TASK INSTRUCTIONS: The output must match the lines from the first line of the listing below through the line holding "currently used in" exactly and must contain no pictures.

RECORDS SUPPLIED:

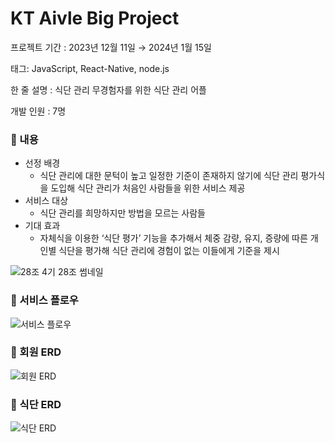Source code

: # KT Aivle Big Project

프로젝트 기간 : 2023년 12월 11일 → 2024년 1월 15일

태그: JavaScript, React-Native, node.js

한 줄 설명 : 식단 관리 무경험자를 위한 식단 관리 어플

개발 인원 : 7명

### 📖 내용

- 선정 배경
    - 식단 관리에 대한 문턱이 높고 일정한 기준이 존재하지 않기에 식단 관리 평가식을 도입해 식단 관리가 처음인 사람들을 위한 서비스 제공
- 서비스 대상
    - 식단 관리를 희망하지만 방법을 모르는 사람들
- 기대 효과
    - 자체식을 이용한 ‘식단 평가’ 기능을 추가해서 체중 감량, 유지, 증량에 따른 개인별 식단을 평가해 식단 관리에 경험이 없는 이들에게 기준을 제시

![28조  4기 28조 썸네일](https://github.com/PANGYEON/KT_FB/assets/96941960/716904fa-4ea7-4410-a9a1-a15ab9f3f370)

### 🚩 서비스 플로우
![서비스 플로우](https://github.com/PANGYEON/KT_FB/assets/96941960/36346f3a-4b2d-4804-a9da-7a7e597c36b9)

### 🚩 회원 ERD
![회원 ERD](https://github.com/PANGYEON/KT_FB/assets/96941960/f281ac42-16f3-4f48-9243-ae78e75ab6e6)

### 🚩 식단 ERD
![식단 ERD](https://github.com/PANGYEON/KT_FB/assets/96941960/96555e2a-082f-42c0-9d7d-e2fe32c2cc8e)

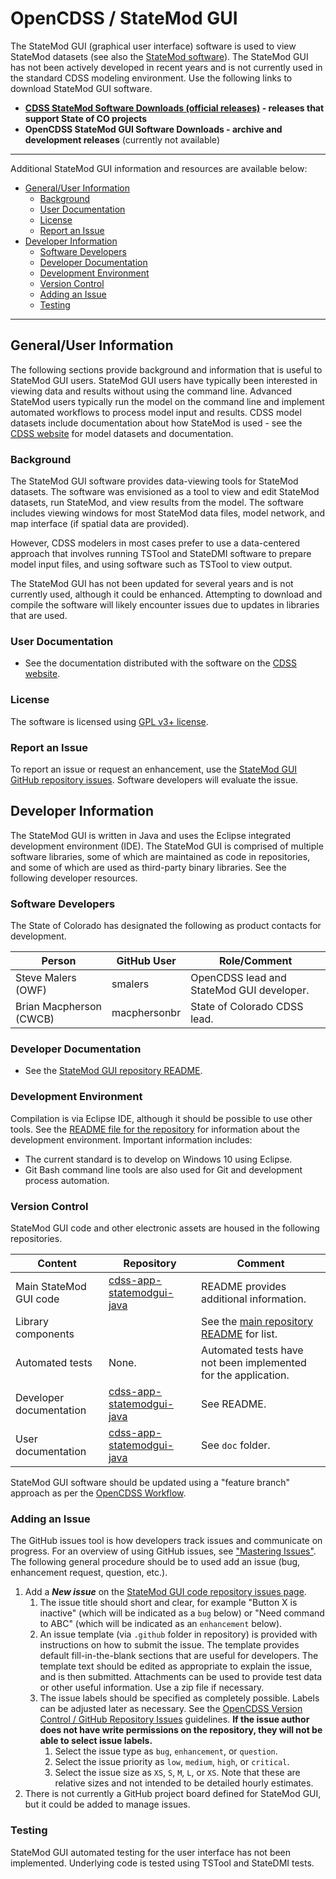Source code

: # OpenCDSS / StateMod GUI #

The StateMod GUI (graphical user interface) software is used to view StateMod datasets
(see also the [StateMod software](http://localhost:8000/statemod/statemod/)).
The StateMod GUI has not been actively developed in recent years and is not
currently used in the standard CDSS modeling environment.
Use the following links to download StateMod GUI software.

* **[CDSS StateMod Software Downloads (official releases)](http://www.colorado.gov/pacific/cdss/statemod/) - releases that support State of CO projects**
* **OpenCDSS StateMod GUI Software Downloads - archive and development releases** (currently not available)

--------------

Additional StateMod GUI information and resources are available below:

* [General/User Information](#generaluser-information)
	+ [Background](#background)
	+ [User Documentation](#user-documentation)
	+ [License](#license)
	+ [Report an Issue](#report-an-issue)
* [Developer Information](#developer-information)
	+ [Software Developers](#software-developers)
	+ [Developer Documentation](#developer-documentation)
	+ [Development Environment](#development-environment)
	+ [Version Control](#version-control)
	+ [Adding an Issue](#adding-an-issue)
	+ [Testing](#testing)

------------------

## General/User Information  ##

The following sections provide background and information that is useful to StateMod GUI users.
StateMod GUI users have typically been interested in viewing data and results without using the command line.
Advanced StateMod users typically run the model on the command line and implement automated workflows
to process model input and results.
CDSS model datasets include documentation about how StateMod is used - see the
[CDSS website](https://www.colorado.gov/pacific/cdss) for model datasets and documentation.

### Background ###

The StateMod GUI software provides data-viewing tools for StateMod datasets.
The software was envisioned as a tool to view and edit StateMod datasets,
run StateMod, and view results from the model.
The software includes viewing windows for most StateMod data files, model network,
and map interface (if spatial data are provided).

However, CDSS modelers in most cases prefer to use a data-centered approach
that involves running TSTool and StateDMI software to prepare model input files,
and using software such as TSTool to view output.

The StateMod GUI has not been updated for several years and is not currently used,
although it could be enhanced.
Attempting to download and compile the software will likely encounter issues
due to updates in libraries that are used.

### User Documentation ###

* See the documentation distributed with the software on the [CDSS website](https://www.colorado.gov/pacific/cdss/statemod).

### License ###

The software is licensed using [GPL v3+ license](https://github.com/OpenCDSS/cdss-app-statemodgui-java/blob/master/LICENSE.md).

### Report an Issue ###

To report an issue or request an enhancement,
use the [StateMod GUI GitHub repository issues](https://github.com/OpenCDSS/cdss-app-statemodgui-java/issues).
Software developers will evaluate the issue.

## Developer Information ##

The StateMod GUI is written in Java and uses the Eclipse integrated development environment (IDE).
The StateMod GUI is comprised of multiple software libraries, some of which are maintained as code in repositories,
and some of which are used as third-party binary libraries.
See the following developer resources.

### Software Developers ###

The State of Colorado has designated the following as product contacts for development.

|**Person**             |**GitHub User**|**Role/Comment**|
|-----------------------|---------------|--------------------------------------------------------------------------------|
|Steve Malers (OWF)     |smalers        |OpenCDSS lead and StateMod GUI developer.                                       | 
|Brian Macpherson (CWCB)|macphersonbr   |State of Colorado CDSS lead.                                                    |

### Developer Documentation ###

* See the [StateMod GUI repository README](https://github.com/OpenCDSS/cdss-app-statemodgui-java).

### Development Environment ###

Compilation is via Eclipse IDE, although it should be possible to use other tools.
See the [README file for the repository](https://github.com/OpenCDSS/cdss-app-statemodgui-java)
for information about the development environment.
Important information includes:

* The current standard is to develop on Windows 10 using Eclipse.
* Git Bash command line tools are also used for Git and development process automation.

### Version Control ###

StateMod GUI code and other electronic assets are housed in the following repositories.

|**Content**                     |**Repository**|**Comment**|
|--------------------------------|--------------|-----------|
|Main StateMod GUI code          |[cdss-app-statemodgui-java](https://github.com/OpenCDSS/cdss-app-statemodgui-java)|README provides additional information.|
|Library components              ||See the [main repository README](https://github.com/OpenCDSS/cdss-app-statemodgui-java) for list.|
|Automated tests                 |None. | Automated tests have not been implemented for the application. |
|Developer documentation         |[cdss-app-statemodgui-java](https://github.com/OpenCDSS/cdss-app-statemodgui-java)|See README.|
|User documentation              |[cdss-app-statemodgui-java](https://github.com/OpenCDSS/cdss-app-statemodgui-java)|See `doc` folder.|

StateMod GUI software should be updated using a "feature branch" approach as per the [OpenCDSS Workflow](workflow/workflow.md).

### Adding an Issue ###

The GitHub issues tool is how developers track issues and communicate on progress.
For an overview of using GitHub issues, see ["Mastering Issues"](https://guides.github.com/features/issues/).
The following general procedure should be to used add an issue (bug, enhancement request, question, etc.).

1. Add a ***New issue*** on the [StateMod GUI code repository issues page](https://github.com/OpenCDSS/cdss-app-statemodgui-java/issues).
	1. The issue title should short and clear, for example "Button X is inactive"
	(which will be indicated as a `bug` below) or
	"Need command to ABC" (which will be indicated as an `enhancement` below).
	2. An issue template (via `.github` folder in repository) is provided with instructions on how to submit the issue.
	The template provides default fill-in-the-blank sections that are useful for developers.
	The template text should be edited as appropriate to explain the issue, and is then submitted.
	Attachments can be used to provide test data or other useful information.  Use a zip file if necessary.
	3. The issue labels should be specified as completely possible.
	Labels can be adjusted later as necessary.
	See the [OpenCDSS Version Control / GitHub Repository Issues](version-control/version-control.md#github-repository-issues) guidelines.
	**If the issue author does not have write permissions on the repository, they will not be able to select issue labels.**
		1. Select the issue type as `bug`, `enhancement`, or `question`.
		2. Select the issue priority as `low`, `medium`, `high`, or `critical`.
		3. Select the issue size as `XS`, `S`, `M`, `L`, or `XS`.
		Note that these are relative sizes and not intended to be detailed hourly estimates.
2. There is not currently a GitHub project board defined for StateMod GUI, but it could be added to manage issues.

### Testing ###

StateMod GUI automated testing for the user interface has not been implemented.
Underlying code is tested using TSTool and StateDMI tests.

THE ANSWER:
Source code

: # KT Aivle Big Project

프로젝트 기간 : 2023년 12월 11일 → 2024년 1월 15일

태그: JavaScript, React-Native, node.js

한 줄 설명 : 식단 관리 무경험자를 위한 식단 관리 어플

개발 인원 : 7명

### 📖 내용

- 선정 배경
    - 식단 관리에 대한 문턱이 높고 일정한 기준이 존재하지 않기에 식단 관리 평가식을 도입해 식단 관리가 처음인 사람들을 위한 서비스 제공
- 서비스 대상
    - 식단 관리를 희망하지만 방법을 모르는 사람들
- 기대 효과
    - 자체식을 이용한 ‘식단 평가’ 기능을 추가해서 체중 감량, 유지, 증량에 따른 개인별 식단을 평가해 식단 관리에 경험이 없는 이들에게 기준을 제시

![28조  4기 28조 썸네일](https://github.com/PANGYEON/KT_FB/assets/96941960/716904fa-4ea7-4410-a9a1-a15ab9f3f370)

### 🚩 서비스 플로우
![서비스 플로우](https://github.com/PANGYEON/KT_FB/assets/96941960/36346f3a-4b2d-4804-a9da-7a7e597c36b9)

### 🚩 회원 ERD
![회원 ERD](https://github.com/PANGYEON/KT_FB/assets/96941960/f281ac42-16f3-4f48-9243-ae78e75ab6e6)

### 🚩 식단 ERD
![식단 ERD](https://github.com/PANGYEON/KT_FB/assets/96941960/96555e2a-082f-42c0-9d7d-e2fe32c2cc8e)

Source code

: # OpenCDSS / StateMod GUI #

The StateMod GUI (graphical user interface) software is used to view StateMod datasets
(see also the [StateMod software](http://localhost:8000/statemod/statemod/)).
The StateMod GUI has not been actively developed in recent years and is not
currently used in the standard CDSS modeling environment.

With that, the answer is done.